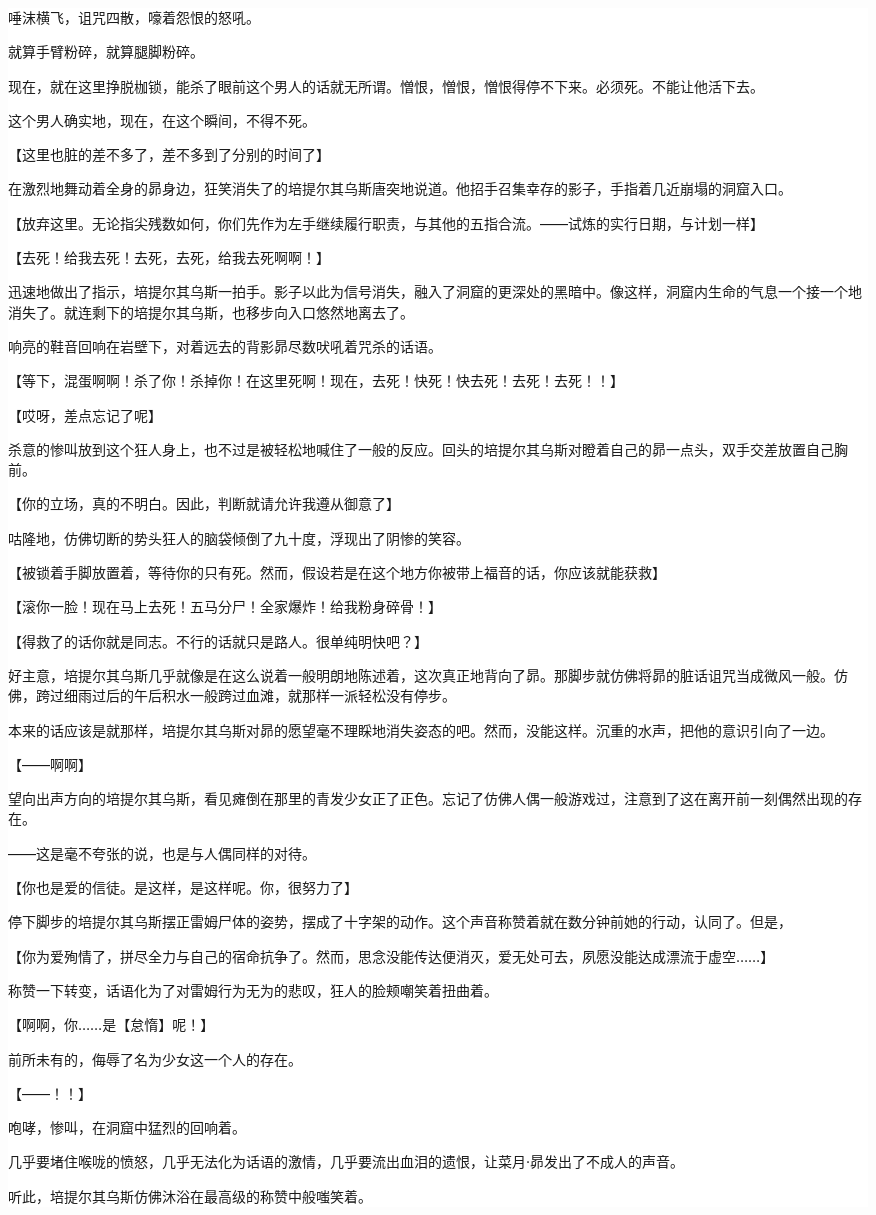 唾沫横飞，诅咒四散，嚎着怨恨的怒吼。

就算手臂粉碎，就算腿脚粉碎。

现在，就在这里挣脱枷锁，能杀了眼前这个男人的话就无所谓。憎恨，憎恨，憎恨得停不下来。必须死。不能让他活下去。

这个男人确实地，现在，在这个瞬间，不得不死。

【这里也脏的差不多了，差不多到了分别的时间了】

在激烈地舞动着全身的昴身边，狂笑消失了的培提尔其乌斯唐突地说道。他招手召集幸存的影子，手指着几近崩塌的洞窟入口。

【放弃这里。无论指尖残数如何，你们先作为左手继续履行职责，与其他的五指合流。——试炼的实行日期，与计划一样】

【去死！给我去死！去死，去死，给我去死啊啊！】

迅速地做出了指示，培提尔其乌斯一拍手。影子以此为信号消失，融入了洞窟的更深处的黑暗中。像这样，洞窟内生命的气息一个接一个地消失了。就连剩下的培提尔其乌斯，也移步向入口悠然地离去了。

响亮的鞋音回响在岩壁下，对着远去的背影昴尽数吠吼着咒杀的话语。

【等下，混蛋啊啊！杀了你！杀掉你！在这里死啊！现在，去死！快死！快去死！去死！去死！！】

【哎呀，差点忘记了呢】

杀意的惨叫放到这个狂人身上，也不过是被轻松地喊住了一般的反应。回头的培提尔其乌斯对瞪着自己的昴一点头，双手交差放置自己胸前。

【你的立场，真的不明白。因此，判断就请允许我遵从御意了】

咕隆地，仿佛切断的势头狂人的脑袋倾倒了九十度，浮现出了阴惨的笑容。

【被锁着手脚放置着，等待你的只有死。然而，假设若是在这个地方你被带上福音的话，你应该就能获救】

【滚你一脸！现在马上去死！五马分尸！全家爆炸！给我粉身碎骨！】

【得救了的话你就是同志。不行的话就只是路人。很单纯明快吧？】

好主意，培提尔其乌斯几乎就像是在这么说着一般明朗地陈述着，这次真正地背向了昴。那脚步就仿佛将昴的脏话诅咒当成微风一般。仿佛，跨过细雨过后的午后积水一般跨过血滩，就那样一派轻松没有停步。

本来的话应该是就那样，培提尔其乌斯对昴的愿望毫不理睬地消失姿态的吧。然而，没能这样。沉重的水声，把他的意识引向了一边。

【——啊啊】

望向出声方向的培提尔其乌斯，看见瘫倒在那里的青发少女正了正色。忘记了仿佛人偶一般游戏过，注意到了这在离开前一刻偶然出现的存在。

——这是毫不夸张的说，也是与人偶同样的对待。

【你也是爱的信徒。是这样，是这样呢。你，很努力了】

停下脚步的培提尔其乌斯摆正雷姆尸体的姿势，摆成了十字架的动作。这个声音称赞着就在数分钟前她的行动，认同了。但是，

【你为爱殉情了，拼尽全力与自己的宿命抗争了。然而，思念没能传达便消灭，爱无处可去，夙愿没能达成漂流于虚空……】

称赞一下转变，话语化为了对雷姆行为无为的悲叹，狂人的脸颊嘲笑着扭曲着。

【啊啊，你……是【怠惰】呢！】

前所未有的，侮辱了名为少女这一个人的存在。

【——！！】

咆哮，惨叫，在洞窟中猛烈的回响着。

几乎要堵住喉咙的愤怒，几乎无法化为话语的激情，几乎要流出血泪的遗恨，让菜月·昴发出了不成人的声音。

听此，培提尔其乌斯仿佛沐浴在最高级的称赞中般嗤笑着。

> [PROBLEM REQUIREMENTS] Every record above needs to be repeated exactly; pictures are to be left out.

> [RESULT]
 唾沫横飞，诅咒四散，嚎着怨恨的怒吼。

就算手臂粉碎，就算腿脚粉碎。

现在，就在这里挣脱枷锁，能杀了眼前这个男人的话就无所谓。憎恨，憎恨，憎恨得停不下来。必须死。不能让他活下去。

这个男人确实地，现在，在这个瞬间，不得不死。

【这里也脏的差不多了，差不多到了分别的时间了】

在激烈地舞动着全身的昴身边，狂笑消失了的培提尔其乌斯唐突地说道。他招手召集幸存的影子，手指着几近崩塌的洞窟入口。

【放弃这里。无论指尖残数如何，你们先作为左手继续履行职责，与其他的五指合流。——试炼的实行日期，与计划一样】

【去死！给我去死！去死，去死，给我去死啊啊！】

迅速地做出了指示，培提尔其乌斯一拍手。影子以此为信号消失，融入了洞窟的更深处的黑暗中。像这样，洞窟内生命的气息一个接一个地消失了。就连剩下的培提尔其乌斯，也移步向入口悠然地离去了。

响亮的鞋音回响在岩壁下，对着远去的背影昴尽数吠吼着咒杀的话语。

【等下，混蛋啊啊！杀了你！杀掉你！在这里死啊！现在，去死！快死！快去死！去死！去死！！】

【哎呀，差点忘记了呢】

杀意的惨叫放到这个狂人身上，也不过是被轻松地喊住了一般的反应。回头的培提尔其乌斯对瞪着自己的昴一点头，双手交差放置自己胸前。

【你的立场，真的不明白。因此，判断就请允许我遵从御意了】

咕隆地，仿佛切断的势头狂人的脑袋倾倒了九十度，浮现出了阴惨的笑容。

【被锁着手脚放置着，等待你的只有死。然而，假设若是在这个地方你被带上福音的话，你应该就能获救】

【滚你一脸！现在马上去死！五马分尸！全家爆炸！给我粉身碎骨！】

【得救了的话你就是同志。不行的话就只是路人。很单纯明快吧？】

好主意，培提尔其乌斯几乎就像是在这么说着一般明朗地陈述着，这次真正地背向了昴。那脚步就仿佛将昴的脏话诅咒当成微风一般。仿佛，跨过细雨过后的午后积水一般跨过血滩，就那样一派轻松没有停步。

本来的话应该是就那样，培提尔其乌斯对昴的愿望毫不理睬地消失姿态的吧。然而，没能这样。沉重的水声，把他的意识引向了一边。

【——啊啊】

望向出声方向的培提尔其乌斯，看见瘫倒在那里的青发少女正了正色。忘记了仿佛人偶一般游戏过，注意到了这在离开前一刻偶然出现的存在。

——这是毫不夸张的说，也是与人偶同样的对待。

【你也是爱的信徒。是这样，是这样呢。你，很努力了】

停下脚步的培提尔其乌斯摆正雷姆尸体的姿势，摆成了十字架的动作。这个声音称赞着就在数分钟前她的行动，认同了。但是，

【你为爱殉情了，拼尽全力与自己的宿命抗争了。然而，思念没能传达便消灭，爱无处可去，夙愿没能达成漂流于虚空……】

称赞一下转变，话语化为了对雷姆行为无为的悲叹，狂人的脸颊嘲笑着扭曲着。

【啊啊，你……是【怠惰】呢！】

前所未有的，侮辱了名为少女这一个人的存在。

【——！！】

咆哮，惨叫，在洞窟中猛烈的回响着。

几乎要堵住喉咙的愤怒，几乎无法化为话语的激情，几乎要流出血泪的遗恨，让菜月·昴发出了不成人的声音。

听此，培提尔其乌斯仿佛沐浴在最高级的称赞中般嗤笑着。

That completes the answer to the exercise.